И вот, уже подплывая к ним, он вдруг быстро допил прямо из горлышка бутылки красное вино и бросив дочке: «Я сейчас...», прыгнул в уже прохладную после лета, потемневшую воду — прямо в брюках и рубашке...
Катя долго глядела испуганными глазами на то место. «Нет его и нет! Ну где же он?! И чуть было уже не закричала: Помогите! Мой папа... Как он вдруг вынырнул с громким смехом со стороны другого борта лодки. Так он повторял несколько раз, а лодка наполнялась и наполнялась дарами моря — редкими по красоте цветными камушками, рапанами, раковинами, ракушками... Надо было видеть глаза Николая в тот момент, наполненные простым отцовским человеческим счастьем и глаза Кати, светившиеся радостью за «спасенного» папу...

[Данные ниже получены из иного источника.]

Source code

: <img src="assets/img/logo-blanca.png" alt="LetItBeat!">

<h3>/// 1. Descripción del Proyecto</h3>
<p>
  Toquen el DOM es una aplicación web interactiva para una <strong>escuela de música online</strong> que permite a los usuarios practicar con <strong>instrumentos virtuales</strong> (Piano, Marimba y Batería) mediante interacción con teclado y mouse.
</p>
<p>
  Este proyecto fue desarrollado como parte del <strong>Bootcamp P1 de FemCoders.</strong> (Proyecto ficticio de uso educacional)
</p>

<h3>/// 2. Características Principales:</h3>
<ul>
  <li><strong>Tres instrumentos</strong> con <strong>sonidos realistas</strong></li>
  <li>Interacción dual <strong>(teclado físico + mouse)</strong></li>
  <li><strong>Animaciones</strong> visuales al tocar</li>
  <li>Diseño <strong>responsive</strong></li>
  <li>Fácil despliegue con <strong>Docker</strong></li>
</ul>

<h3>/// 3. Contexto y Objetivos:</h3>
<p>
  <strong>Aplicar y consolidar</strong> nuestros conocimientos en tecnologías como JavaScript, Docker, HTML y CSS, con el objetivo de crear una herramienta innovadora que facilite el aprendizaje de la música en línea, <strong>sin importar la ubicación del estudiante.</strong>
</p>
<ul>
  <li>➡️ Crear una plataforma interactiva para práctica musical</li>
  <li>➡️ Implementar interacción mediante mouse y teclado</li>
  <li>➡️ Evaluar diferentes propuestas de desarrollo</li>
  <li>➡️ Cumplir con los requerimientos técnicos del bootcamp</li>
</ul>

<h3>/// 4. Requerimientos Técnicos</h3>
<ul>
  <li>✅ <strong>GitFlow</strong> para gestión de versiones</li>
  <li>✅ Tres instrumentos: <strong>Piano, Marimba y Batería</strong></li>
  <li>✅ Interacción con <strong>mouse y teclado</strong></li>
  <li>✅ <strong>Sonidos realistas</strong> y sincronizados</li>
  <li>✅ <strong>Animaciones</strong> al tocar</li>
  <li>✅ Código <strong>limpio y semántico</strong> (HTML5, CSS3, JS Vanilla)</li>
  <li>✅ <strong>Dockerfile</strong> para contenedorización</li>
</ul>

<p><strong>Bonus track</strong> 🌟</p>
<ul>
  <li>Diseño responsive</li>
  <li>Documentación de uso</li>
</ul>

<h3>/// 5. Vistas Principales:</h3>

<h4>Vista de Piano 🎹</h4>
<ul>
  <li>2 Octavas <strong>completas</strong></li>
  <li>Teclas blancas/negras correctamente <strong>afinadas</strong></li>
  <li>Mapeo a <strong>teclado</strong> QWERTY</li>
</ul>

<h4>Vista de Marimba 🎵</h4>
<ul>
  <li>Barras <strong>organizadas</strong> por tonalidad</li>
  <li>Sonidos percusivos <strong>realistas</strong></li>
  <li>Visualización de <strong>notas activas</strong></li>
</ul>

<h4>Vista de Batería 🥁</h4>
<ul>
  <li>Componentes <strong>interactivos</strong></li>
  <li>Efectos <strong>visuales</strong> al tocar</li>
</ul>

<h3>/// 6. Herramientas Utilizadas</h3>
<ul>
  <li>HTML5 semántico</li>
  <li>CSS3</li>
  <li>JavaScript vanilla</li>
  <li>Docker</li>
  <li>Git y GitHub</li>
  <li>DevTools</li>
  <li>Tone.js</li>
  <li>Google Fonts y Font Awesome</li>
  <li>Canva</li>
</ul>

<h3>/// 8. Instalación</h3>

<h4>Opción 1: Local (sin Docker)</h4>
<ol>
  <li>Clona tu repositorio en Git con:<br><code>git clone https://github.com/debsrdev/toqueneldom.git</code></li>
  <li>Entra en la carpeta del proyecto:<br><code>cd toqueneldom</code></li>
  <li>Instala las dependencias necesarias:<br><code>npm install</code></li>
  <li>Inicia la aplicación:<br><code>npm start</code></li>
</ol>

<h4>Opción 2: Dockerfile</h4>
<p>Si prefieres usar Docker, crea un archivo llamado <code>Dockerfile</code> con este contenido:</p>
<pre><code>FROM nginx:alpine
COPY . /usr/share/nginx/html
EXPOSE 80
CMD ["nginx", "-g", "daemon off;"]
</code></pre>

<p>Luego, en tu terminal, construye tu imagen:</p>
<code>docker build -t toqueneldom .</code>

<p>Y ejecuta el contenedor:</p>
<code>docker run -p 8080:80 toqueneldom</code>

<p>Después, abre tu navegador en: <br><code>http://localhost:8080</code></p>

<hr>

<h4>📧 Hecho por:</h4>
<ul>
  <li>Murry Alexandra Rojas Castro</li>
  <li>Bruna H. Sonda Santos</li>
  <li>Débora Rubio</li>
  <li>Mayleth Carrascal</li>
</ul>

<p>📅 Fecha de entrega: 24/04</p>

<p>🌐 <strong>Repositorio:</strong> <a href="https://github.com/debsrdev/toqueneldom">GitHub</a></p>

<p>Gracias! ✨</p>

Снова и снова отчетливо, как будто были совсем рядом, виделись они, эти дочкины глаза, косички с голубыми бантиками, лодка, скалы и море, стонавшему на больничной койке от невыносимых резей в животе одному пожилому, изможденному болезнью, человеку. И в эти же минуты ту забытую старую лодку со скалами и морем, мокрые волосы, смуглые руки, державшиеся за борт лодки, и счастливые глаза вот этого же самого стонавшего на койке человека, только когда он был еще молодым, увидела, как наяву, за тысячи верст от этой палаты уже давно выросшая, замужняя дочь... Когда прочитала и уронила на пол в своем кабинете телеграмму со словами: «...плохо с вашим отцом... срочно...», посланную второй женой Николая, давно уже ставшей ему обыкновенной соседкой по общему двору...
И потом еще Катя, Екатерина Николаевна, долго, почти всю ночь, будет смотреть и пересматривать весь тот свой, самый, может быть, радостный в жизни, давнишний осенний день со всеми его подробностями: молодым отцом, скалами, лодкой и морем, — в темном купейном окошке, стремительно мчащегося в теплый Крым, скорого поезда «Москва-Севастополь»...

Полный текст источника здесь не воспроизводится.